To do: State the number of lines in the material below that hold "NotifyOfPropertyChange", and add nothing to it.

Data in this exercise:
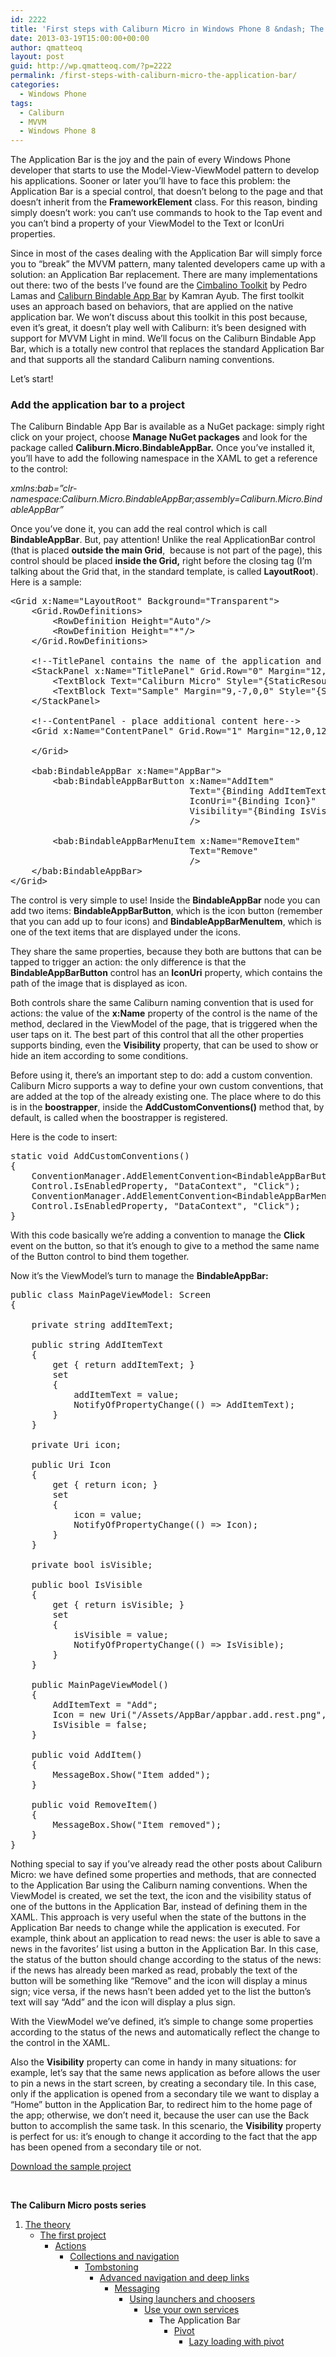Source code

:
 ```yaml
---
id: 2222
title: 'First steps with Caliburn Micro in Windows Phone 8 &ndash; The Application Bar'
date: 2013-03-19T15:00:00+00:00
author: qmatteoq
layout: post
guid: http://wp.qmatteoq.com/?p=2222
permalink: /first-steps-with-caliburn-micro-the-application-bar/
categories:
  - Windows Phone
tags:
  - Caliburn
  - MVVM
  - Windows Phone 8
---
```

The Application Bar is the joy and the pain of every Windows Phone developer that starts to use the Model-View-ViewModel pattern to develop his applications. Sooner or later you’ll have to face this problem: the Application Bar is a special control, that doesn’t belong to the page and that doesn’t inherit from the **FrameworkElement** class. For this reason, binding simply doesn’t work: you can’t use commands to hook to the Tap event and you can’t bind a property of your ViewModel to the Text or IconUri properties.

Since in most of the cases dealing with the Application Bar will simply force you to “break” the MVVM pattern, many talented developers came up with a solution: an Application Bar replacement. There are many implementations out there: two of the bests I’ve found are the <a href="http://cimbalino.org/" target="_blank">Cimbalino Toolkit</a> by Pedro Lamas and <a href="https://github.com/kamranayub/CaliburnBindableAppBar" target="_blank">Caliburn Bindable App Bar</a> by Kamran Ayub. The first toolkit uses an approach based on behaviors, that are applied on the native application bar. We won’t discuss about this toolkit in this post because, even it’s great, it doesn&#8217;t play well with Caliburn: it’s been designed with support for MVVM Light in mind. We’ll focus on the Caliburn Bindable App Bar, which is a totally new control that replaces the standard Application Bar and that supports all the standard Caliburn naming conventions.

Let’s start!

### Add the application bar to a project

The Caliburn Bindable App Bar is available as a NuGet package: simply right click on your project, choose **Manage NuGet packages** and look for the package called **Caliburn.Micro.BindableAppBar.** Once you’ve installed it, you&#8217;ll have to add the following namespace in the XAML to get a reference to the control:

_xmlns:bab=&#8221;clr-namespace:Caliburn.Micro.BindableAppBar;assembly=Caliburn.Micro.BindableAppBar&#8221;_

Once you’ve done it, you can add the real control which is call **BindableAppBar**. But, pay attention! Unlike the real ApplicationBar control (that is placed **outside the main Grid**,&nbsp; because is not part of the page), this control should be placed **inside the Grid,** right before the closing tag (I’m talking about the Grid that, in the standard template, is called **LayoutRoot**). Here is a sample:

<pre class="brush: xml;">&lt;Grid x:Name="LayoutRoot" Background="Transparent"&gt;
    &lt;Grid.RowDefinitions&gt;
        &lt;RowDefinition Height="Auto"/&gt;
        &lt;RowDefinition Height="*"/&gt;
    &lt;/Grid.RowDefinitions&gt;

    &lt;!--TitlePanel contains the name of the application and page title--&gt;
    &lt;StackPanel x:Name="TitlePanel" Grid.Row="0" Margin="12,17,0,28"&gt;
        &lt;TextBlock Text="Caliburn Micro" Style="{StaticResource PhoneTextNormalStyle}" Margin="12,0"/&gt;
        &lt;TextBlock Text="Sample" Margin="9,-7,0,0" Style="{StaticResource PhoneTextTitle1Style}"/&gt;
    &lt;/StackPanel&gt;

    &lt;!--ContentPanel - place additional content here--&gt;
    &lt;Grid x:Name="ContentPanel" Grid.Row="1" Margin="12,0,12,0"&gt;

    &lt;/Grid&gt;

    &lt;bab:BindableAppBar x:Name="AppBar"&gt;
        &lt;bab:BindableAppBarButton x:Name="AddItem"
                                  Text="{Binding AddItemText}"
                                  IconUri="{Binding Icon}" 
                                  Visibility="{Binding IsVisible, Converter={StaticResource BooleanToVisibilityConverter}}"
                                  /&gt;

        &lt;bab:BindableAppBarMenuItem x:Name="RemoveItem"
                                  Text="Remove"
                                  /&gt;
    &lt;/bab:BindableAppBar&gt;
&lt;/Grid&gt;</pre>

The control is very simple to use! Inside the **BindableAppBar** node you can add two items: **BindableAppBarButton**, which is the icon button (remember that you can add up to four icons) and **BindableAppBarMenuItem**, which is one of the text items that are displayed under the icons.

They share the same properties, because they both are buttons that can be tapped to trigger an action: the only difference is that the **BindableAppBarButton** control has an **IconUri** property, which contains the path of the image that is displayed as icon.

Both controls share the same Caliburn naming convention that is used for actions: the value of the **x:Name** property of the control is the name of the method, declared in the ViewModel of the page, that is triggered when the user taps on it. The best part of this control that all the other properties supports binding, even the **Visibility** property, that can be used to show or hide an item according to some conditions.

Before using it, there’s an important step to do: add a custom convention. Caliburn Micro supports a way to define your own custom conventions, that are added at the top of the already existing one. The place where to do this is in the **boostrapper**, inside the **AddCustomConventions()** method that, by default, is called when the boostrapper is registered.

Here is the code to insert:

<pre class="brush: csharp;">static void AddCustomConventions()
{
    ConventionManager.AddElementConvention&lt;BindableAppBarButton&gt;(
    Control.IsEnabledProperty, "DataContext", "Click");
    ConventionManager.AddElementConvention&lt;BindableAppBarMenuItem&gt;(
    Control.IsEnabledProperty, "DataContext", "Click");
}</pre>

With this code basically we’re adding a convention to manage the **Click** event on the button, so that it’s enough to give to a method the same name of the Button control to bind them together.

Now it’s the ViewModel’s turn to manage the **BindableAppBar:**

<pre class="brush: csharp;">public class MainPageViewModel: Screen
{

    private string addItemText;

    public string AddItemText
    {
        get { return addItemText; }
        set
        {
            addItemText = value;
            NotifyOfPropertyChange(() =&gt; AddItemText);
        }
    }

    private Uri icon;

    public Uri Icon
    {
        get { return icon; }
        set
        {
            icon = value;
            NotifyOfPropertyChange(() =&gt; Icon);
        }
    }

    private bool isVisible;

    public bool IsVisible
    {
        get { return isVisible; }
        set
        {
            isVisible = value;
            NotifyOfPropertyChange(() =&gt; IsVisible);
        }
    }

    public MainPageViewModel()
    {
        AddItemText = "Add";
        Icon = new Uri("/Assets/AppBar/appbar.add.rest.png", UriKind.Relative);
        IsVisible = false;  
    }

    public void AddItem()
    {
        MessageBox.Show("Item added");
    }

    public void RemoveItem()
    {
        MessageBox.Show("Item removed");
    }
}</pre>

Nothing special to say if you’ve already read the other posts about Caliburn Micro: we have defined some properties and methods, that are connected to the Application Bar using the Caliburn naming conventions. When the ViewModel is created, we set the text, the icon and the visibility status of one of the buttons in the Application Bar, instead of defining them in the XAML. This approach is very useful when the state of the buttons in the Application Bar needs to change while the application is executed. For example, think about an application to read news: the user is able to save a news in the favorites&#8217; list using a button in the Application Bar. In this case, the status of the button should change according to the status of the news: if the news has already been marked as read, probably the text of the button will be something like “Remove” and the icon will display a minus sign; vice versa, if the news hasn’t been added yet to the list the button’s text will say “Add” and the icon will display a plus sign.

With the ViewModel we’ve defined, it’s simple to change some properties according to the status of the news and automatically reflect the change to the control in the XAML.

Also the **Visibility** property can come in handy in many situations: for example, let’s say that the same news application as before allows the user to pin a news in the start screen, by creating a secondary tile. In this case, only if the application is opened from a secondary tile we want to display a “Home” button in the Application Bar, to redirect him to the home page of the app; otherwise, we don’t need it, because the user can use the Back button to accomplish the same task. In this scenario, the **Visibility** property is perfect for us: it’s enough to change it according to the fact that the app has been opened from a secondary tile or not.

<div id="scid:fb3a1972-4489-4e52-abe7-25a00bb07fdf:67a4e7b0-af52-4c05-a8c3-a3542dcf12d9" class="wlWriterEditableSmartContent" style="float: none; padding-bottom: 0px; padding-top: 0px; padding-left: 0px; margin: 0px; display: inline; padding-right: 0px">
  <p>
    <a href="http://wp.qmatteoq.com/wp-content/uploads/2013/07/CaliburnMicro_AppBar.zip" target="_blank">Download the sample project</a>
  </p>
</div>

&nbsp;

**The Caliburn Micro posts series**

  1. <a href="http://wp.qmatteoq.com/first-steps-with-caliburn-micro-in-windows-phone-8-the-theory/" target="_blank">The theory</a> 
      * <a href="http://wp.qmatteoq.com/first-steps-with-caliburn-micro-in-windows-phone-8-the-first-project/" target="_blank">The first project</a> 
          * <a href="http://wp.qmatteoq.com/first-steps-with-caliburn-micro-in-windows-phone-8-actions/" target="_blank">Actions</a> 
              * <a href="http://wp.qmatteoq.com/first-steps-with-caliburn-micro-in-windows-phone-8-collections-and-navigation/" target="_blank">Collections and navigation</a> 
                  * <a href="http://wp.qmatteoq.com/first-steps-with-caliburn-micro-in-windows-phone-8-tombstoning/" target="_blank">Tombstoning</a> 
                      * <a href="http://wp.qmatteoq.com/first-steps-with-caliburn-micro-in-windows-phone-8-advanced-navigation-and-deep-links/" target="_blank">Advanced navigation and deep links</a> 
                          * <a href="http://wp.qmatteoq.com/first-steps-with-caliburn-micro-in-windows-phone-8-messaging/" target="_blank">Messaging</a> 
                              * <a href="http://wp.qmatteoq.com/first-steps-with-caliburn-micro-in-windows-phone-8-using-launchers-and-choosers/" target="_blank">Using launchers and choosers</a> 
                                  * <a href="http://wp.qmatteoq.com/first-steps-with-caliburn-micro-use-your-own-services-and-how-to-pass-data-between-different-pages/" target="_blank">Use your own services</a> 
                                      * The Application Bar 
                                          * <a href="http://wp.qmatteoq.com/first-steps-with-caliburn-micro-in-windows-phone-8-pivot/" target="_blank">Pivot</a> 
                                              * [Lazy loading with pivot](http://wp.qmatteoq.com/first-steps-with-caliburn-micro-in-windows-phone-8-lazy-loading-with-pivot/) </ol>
...
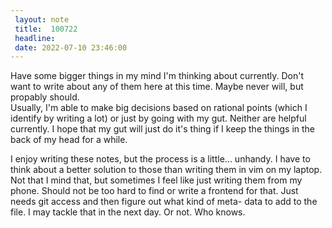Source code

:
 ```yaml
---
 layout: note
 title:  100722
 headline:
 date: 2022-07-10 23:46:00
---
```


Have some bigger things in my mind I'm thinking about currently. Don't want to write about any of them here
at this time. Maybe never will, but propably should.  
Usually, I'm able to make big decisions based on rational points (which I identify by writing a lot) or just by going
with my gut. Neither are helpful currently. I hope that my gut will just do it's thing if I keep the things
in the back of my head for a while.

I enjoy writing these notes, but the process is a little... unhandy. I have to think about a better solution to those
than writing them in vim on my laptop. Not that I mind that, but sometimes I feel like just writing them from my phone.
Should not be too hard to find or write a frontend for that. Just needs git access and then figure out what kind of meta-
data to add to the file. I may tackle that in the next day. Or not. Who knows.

Task output: 3